Would you please give all the lines below again, exactly as they stand?

** Records shown follows **

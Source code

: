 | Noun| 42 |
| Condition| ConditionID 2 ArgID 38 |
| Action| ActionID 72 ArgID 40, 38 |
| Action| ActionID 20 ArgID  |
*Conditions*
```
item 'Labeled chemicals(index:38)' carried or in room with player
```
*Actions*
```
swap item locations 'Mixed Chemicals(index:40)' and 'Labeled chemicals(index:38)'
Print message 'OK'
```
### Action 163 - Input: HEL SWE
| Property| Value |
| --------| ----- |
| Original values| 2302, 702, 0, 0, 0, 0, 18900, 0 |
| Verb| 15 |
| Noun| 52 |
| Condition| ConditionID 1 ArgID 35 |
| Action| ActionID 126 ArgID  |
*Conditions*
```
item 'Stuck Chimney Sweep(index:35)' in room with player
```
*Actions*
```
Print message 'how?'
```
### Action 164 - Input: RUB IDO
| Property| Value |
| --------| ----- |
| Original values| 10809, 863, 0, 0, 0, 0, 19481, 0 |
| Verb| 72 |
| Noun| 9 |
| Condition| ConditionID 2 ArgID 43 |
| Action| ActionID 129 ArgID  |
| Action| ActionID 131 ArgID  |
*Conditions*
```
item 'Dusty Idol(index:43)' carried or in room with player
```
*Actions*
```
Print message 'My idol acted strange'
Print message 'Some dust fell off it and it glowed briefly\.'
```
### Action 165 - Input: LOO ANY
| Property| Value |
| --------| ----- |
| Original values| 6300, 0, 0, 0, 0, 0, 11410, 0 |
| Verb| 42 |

** End of Records shown **

- Task output
Source code

: | Noun| 42 |
| Condition| ConditionID 2 ArgID 38 |
| Action| ActionID 72 ArgID 40, 38 |
| Action| ActionID 20 ArgID  |
*Conditions*
```
item 'Labeled chemicals(index:38)' carried or in room with player
```
*Actions*
```
swap item locations 'Mixed Chemicals(index:40)' and 'Labeled chemicals(index:38)'
Print message 'OK'
```
### Action 163 - Input: HEL SWE
| Property| Value |
| --------| ----- |
| Original values| 2302, 702, 0, 0, 0, 0, 18900, 0 |
| Verb| 15 |
| Noun| 52 |
| Condition| ConditionID 1 ArgID 35 |
| Action| ActionID 126 ArgID  |
*Conditions*
```
item 'Stuck Chimney Sweep(index:35)' in room with player
```
*Actions*
```
Print message 'how?'
```
### Action 164 - Input: RUB IDO
| Property| Value |
| --------| ----- |
| Original values| 10809, 863, 0, 0, 0, 0, 19481, 0 |
| Verb| 72 |
| Noun| 9 |
| Condition| ConditionID 2 ArgID 43 |
| Action| ActionID 129 ArgID  |
| Action| ActionID 131 ArgID  |
*Conditions*
```
item 'Dusty Idol(index:43)' carried or in room with player
```
*Actions*
```
Print message 'My idol acted strange'
Print message 'Some dust fell off it and it glowed briefly\.'
```
### Action 165 - Input: LOO ANY
| Property| Value |
| --------| ----- |
| Original values| 6300, 0, 0, 0, 0, 0, 11410, 0 |
| Verb| 42 |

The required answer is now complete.